I'm still hopeful we can get some of the help to Clean Energy, Education, and the States back into this bill. I haven't given up. But regardless, I don't think this turned out the way we planned.
So am asking: What do you think we should learn from this, so we do better next time? I've posted 2 of the major lessons that I think we should take forward, but I want to hear what other people think.
btw please abstain from ranting things like "Nothing works, this is hopeless, it's stupid to try, this is a dumb diary/ you are a dumb person. etc... Say that stuff somewhere else. I am trying to ask for METHODS, not insults. I am curious about specific ideas you may have of what we can do differently next time.
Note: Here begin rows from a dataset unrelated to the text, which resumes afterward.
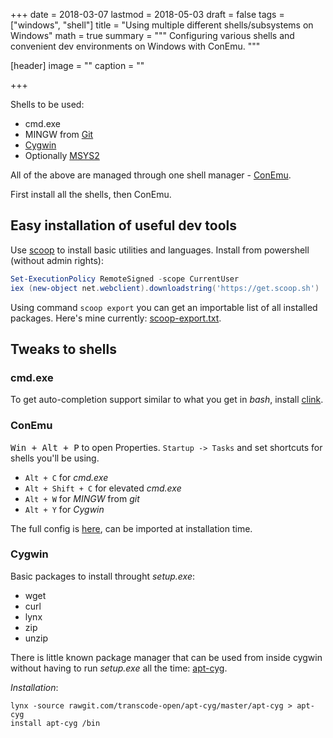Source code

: +++
date = 2018-03-07
lastmod = 2018-05-03
draft = false
tags = ["windows", "shell"]
title = "Using multiple different shells/subsystems on Windows"
math = true
summary = """
Configuring various shells and convenient dev environments on Windows with ConEmu.
"""

[header]
image = ""
caption = ""

+++

Shells to be used:

- cmd.exe
- MINGW from [Git](https://git-scm.com/download/win)
- [Cygwin](https://cygwin.com/install.html)
- Optionally [MSYS2](http://www.msys2.org/)

All of the above are managed through one shell manager -
[ConEmu](https://conemu.github.io/).  

First install all the shells, then ConEmu.

## Easy installation of useful dev tools

Use [scoop](http://scoop.sh/) to install basic utilities and languages.
Install from powershell (without admin rights):

```powershell
Set-ExecutionPolicy RemoteSigned -scope CurrentUser
iex (new-object net.webclient).downloadstring('https://get.scoop.sh')
```

Using command `scoop export` you can get an importable list of all installed packages.
Here's mine currently: [scoop-export.txt](scoop-export.txt).

## Tweaks to shells

### cmd.exe

To get auto-completion support similar to what you get in _bash_, install
[clink](https://mridgers.github.io/clink/).

### ConEmu

<kbd>Win + Alt + P</kbd> to open Properties. `Startup -> Tasks` and set shortcuts for
shells you'll be using.

- `Alt + C` for _cmd.exe_
- `Alt + Shift + C` for elevated _cmd.exe_
- `Alt + W` for _MINGW_ from _git_
- `Alt + Y` for _Cygwin_

The full config is [here](ConEmu_chhh-2018-03-07.xml), can be imported at installation time.

### Cygwin

Basic packages to install throught _setup.exe_:

- wget
- curl
- lynx
- zip
- unzip

There is little known package manager that can be used from inside cygwin without having
to run _setup.exe_ all the time: [apt-cyg](https://github.com/transcode-open/apt-cyg).

*Installation*:

```
lynx -source rawgit.com/transcode-open/apt-cyg/master/apt-cyg > apt-cyg
install apt-cyg /bin
```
It sounds like Obama's finally getting serious about saving the "recovery" part of the recovery package. But for example, the video he made blasting the tax cuts section was released on Saturday morning (like it always is) and the Senate already came up with their "compromise" on Friday night.
Isn't this a case of shutting the gate after the horse is gone?
I mean, I hope I'm wrong but it seems to me that if Obama refuses to accept the so-called compromise then HE will be the one who is accused of breaking the bipartisan pledge. The time to go to bat for this package was 2 weeks ago, when it was still in the house.
If we had passed a truly great bill out of the House, which we could have done, then even if we watered it down in the Senate, it still could have been pretty good. Instead we spent so much time trying to win over Republicans that Obama hasn't spoken like this until it was already done being watered down in the House, and mostly done being watered down in the Senate.
If there is some genius plan that Obama has been using up until now. Well I just don't see it.
I don't want to be pessimistic; I'm still hoping we win this. But I also want to learn from this, and the lessons I am drawing are:
- We need to pass ultra strong bills from the House so we have some wiggle room in the Senate.
- We need to aggressively sell our bills from Day 1. The Republicans had a 2-week head start on us in framing this issue to the press. The press began covering the "controversy" of the Bill instead of the fact that a majority of Americans wanted it too pass. No one in the press has ever quite seemed to catch on the fact that the Republican's plan was basically Bush’s economic plan. And (this is the important part) we bear some of the blame for that, we should have tried harder to tell the press that. The Press is pretty dumb, they just repeat whatever their told. We already knew that. If we don't tell them anything, they just repeat what Republicans say verbatim.